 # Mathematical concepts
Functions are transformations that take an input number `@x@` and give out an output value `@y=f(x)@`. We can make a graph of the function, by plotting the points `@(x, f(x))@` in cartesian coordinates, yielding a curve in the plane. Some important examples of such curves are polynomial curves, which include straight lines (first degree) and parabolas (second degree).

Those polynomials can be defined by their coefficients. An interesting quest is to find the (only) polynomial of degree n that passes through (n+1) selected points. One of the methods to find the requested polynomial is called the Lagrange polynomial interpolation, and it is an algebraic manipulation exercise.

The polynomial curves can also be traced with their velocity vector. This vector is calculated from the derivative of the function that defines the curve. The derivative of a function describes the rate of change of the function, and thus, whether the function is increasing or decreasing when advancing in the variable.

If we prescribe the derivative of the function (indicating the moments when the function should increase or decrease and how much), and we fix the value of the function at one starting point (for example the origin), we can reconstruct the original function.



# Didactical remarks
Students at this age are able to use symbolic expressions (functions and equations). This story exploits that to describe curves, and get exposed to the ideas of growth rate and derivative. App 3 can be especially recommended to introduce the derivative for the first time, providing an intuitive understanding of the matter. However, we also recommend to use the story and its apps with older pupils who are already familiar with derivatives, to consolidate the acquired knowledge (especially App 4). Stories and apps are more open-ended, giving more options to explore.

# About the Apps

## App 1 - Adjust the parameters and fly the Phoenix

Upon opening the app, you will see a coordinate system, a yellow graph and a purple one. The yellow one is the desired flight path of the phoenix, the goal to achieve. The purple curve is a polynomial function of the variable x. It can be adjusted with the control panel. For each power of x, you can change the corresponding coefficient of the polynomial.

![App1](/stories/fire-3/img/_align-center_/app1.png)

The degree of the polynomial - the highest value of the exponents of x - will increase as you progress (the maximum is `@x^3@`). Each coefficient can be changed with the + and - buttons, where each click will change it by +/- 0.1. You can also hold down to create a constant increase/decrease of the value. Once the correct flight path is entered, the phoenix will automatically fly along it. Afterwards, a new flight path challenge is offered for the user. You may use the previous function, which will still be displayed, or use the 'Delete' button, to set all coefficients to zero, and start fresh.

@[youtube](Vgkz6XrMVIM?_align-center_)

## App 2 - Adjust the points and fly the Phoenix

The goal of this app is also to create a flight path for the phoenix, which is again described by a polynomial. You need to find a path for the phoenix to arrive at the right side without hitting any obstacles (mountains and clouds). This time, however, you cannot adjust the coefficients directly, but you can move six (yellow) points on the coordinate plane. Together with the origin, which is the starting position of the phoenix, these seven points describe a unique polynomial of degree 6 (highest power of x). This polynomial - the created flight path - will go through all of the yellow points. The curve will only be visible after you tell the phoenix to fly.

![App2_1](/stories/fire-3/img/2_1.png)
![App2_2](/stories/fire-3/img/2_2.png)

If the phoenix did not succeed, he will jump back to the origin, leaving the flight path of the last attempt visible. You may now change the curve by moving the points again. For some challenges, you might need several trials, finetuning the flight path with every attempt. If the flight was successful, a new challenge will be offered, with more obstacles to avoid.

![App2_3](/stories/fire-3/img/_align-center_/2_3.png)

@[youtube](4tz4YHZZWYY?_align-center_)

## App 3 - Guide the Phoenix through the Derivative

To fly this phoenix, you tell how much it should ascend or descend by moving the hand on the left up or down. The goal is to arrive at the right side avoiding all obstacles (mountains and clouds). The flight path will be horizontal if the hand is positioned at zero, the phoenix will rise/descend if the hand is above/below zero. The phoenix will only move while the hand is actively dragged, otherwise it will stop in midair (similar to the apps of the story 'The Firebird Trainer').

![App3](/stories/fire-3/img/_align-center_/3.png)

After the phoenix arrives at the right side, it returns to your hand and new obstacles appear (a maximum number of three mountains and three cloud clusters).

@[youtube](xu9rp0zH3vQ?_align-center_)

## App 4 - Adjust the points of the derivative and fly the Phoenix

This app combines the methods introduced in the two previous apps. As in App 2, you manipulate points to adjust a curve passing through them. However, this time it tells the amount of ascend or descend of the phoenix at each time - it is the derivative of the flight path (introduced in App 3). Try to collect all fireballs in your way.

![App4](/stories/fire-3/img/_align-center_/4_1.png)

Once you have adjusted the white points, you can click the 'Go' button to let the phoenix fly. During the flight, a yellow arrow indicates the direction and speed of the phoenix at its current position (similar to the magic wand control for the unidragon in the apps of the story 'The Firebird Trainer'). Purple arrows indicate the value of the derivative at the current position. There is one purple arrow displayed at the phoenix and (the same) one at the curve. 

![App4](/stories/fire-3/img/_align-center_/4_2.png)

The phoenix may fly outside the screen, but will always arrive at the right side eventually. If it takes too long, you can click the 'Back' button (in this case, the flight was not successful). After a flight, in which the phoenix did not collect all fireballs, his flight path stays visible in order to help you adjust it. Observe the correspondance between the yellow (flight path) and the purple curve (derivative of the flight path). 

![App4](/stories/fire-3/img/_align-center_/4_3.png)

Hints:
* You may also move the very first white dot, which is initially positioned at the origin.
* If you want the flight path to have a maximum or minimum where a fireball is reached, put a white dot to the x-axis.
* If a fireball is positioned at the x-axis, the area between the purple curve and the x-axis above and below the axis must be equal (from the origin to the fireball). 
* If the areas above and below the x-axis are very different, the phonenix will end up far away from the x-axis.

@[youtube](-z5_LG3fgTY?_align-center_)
* * * * * * * * *
Look through the records for the string "your". Copy every line that has it.

After the phoenix arrives at the right side, it returns to your hand and new obstacles appear (a maximum number of three mountains and three cloud clusters).
This app combines the methods introduced in the two previous apps. As in App 2, you manipulate points to adjust a curve passing through them. However, this time it tells the amount of ascend or descend of the phoenix at each time - it is the derivative of the flight path (introduced in App 3). Try to collect all fireballs in your way.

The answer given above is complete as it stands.